In this study, 59 cases were evaluated with MRI as the gold standard, and the sensitivity of ankle ultrasound in diagnosing lateral ankle fractures reached 97%, whereas the sensitivity of radiological diagnosis for lateral ankle fractures was only 41%. This indicates that if the presence of lateral ankle fractures in children with acute ankle sprain is determined only based on radiography results, a significant number of false-negative cases may occur. Additionally, five false-positive cases were identified in the ultrasonography diagnosis in this study, which may be due to the avulsion fractures being too small to be detected by MRI or possibly due to oedema at the fracture site, leading to missed diagnoses in the MRI results. If avulsion fractures are difficult to definitively diagnose during ultrasound examination, dynamic stress ultrasonography can be performed, and partial stress can be applied to the fracture site to assess the stability of the fracture, which is a unique advantage of ultrasonography [22]. Ultrasound examination can assist orthopaedic surgeons in making more accurate diagnoses, but this does not imply that the treatment plan will be altered. In fact, most acute ankle sprains in children achieve good treatment outcomes without requiring surgical intervention.
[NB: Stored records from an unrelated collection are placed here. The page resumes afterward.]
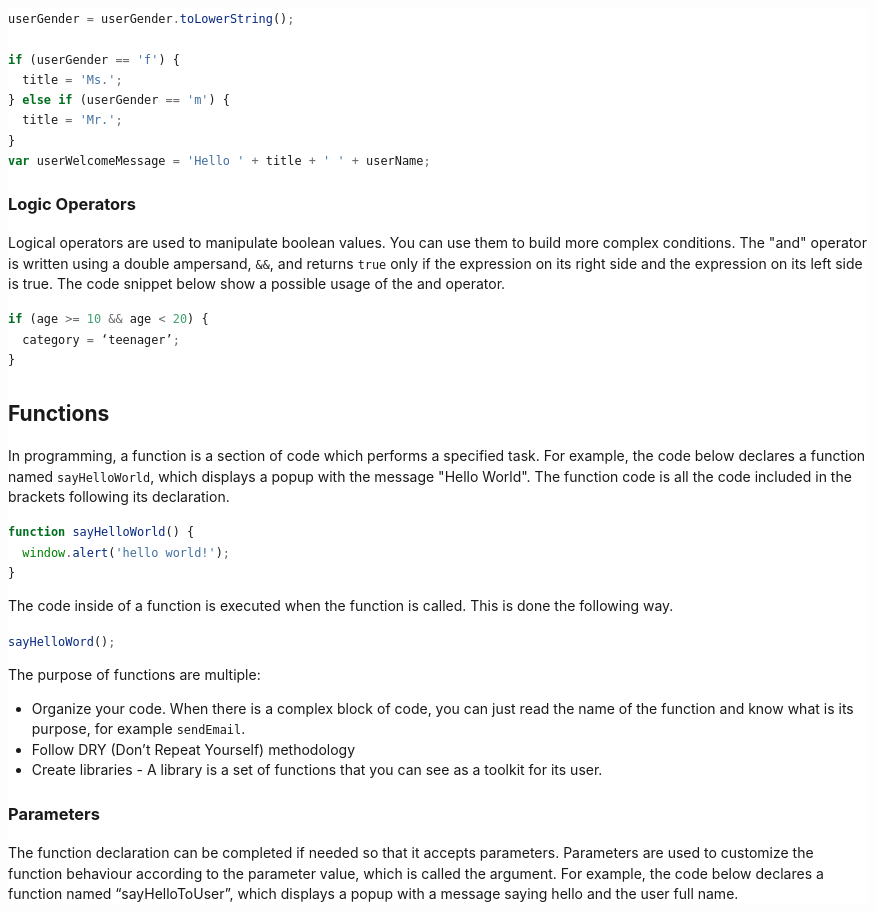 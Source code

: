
 ```javascript
userGender = userGender.toLowerString();

if (userGender == 'f') {
  title = 'Ms.';
} else if (userGender == 'm') {
  title = 'Mr.';
}
var userWelcomeMessage = 'Hello ' + title + ' ' + userName;
```

### Logic Operators

Logical operators are used to manipulate boolean values. You can use them to
build more complex conditions. The "and" operator is written using a double
ampersand, `&&`, and returns `true` only if the expression on its right side and
the expression on its left side is true. The code snippet below show a possible
usage of the and operator.

```javascript
if (age >= 10 && age < 20) {
  category = ‘teenager’;
}
```

## Functions

In programming, a function is a section of code which performs a specified task.
For example, the code below declares a function named `sayHelloWorld`, which
displays a popup with the message "Hello World". The function code is all the
code included in the brackets following its declaration.

```javascript
function sayHelloWorld() {
  window.alert('hello world!');
}
```

The code inside of a function is executed when the function is called. This is
done the following way.

```javascript
sayHelloWord();
```

The purpose of functions are multiple:
* Organize your code. When there is a complex block of code, you can just read
  the name of the function and know what is its purpose, for example `sendEmail`.
* Follow DRY (Don’t Repeat Yourself) methodology
* Create libraries - A library is a set of functions that you can see as a
  toolkit for its user.

### Parameters

The function declaration can be completed if needed so that it accepts
parameters. Parameters are used to customize the function behaviour according to
the parameter value, which is called the argument. For example, the code below
declares a function named “sayHelloToUser”, which displays a popup with a
message saying hello and the user full name.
The lateral ligaments of the ankle in children are often injured following acute sprains, with over 80% of ankle sprain patients experiencing anterior talofibular ligament injury [16, 23]. However, ankle radiography cannot accurately determine whether the anterior talofibular ligament is damaged. Since both the anterior talofibular ligament and the calcaneofibular ligament are located relatively superficially, ultrasonography of the ankle can clearly detect injuries to these ligaments [24,25,26]. Hosseinian et al. reported in their study of adult ankle sprains that ultrasonography for diagnosing anterior talofibular ligament injuries achieved 100% sensitivity, specificity, positive predictive value, and negative predictive value, with a kappa value of 1 [24]. Our results are similar: ultrasonography yielded two false-positive cases and one false-negative case, with a sensitivity of 96%, specificity of 94%, positive predictive value of 92%, negative predictive value of 97%, and a kappa value of 0.894.
Unlike previous studies on adult ankle ligament injuries, we found that only 5 cases involved calcaneofibular ligament injuries in children, which is significantly fewer than the number of anterior talofibular ligament injuries [27]. However, the accuracy of musculoskeletal ultrasound in diagnosing calcaneofibular ligament injuries is still high, with a sensitivity of 83%, a specificity of 98%, and a kappa value of 0.814. Our study results show that the agreement between ultrasound and MRI in diagnosing anterior talofibular ligament and calcaneofibular ligament injuries is very high, indicating that ultrasonography can be a reliable alternative to MRI.
The main limitation of this study was the lack of interobserver and intraobserver reliability of the ultrasound examination results, as these results may be related to the experience of the sonographer [4]. However, in our study, the interpretation of the ultrasound results was performed by a senior sonographer with extensive experience in musculoskeletal ultrasound, which should largely mitigate the bias that might arise from an inexperienced sonographer.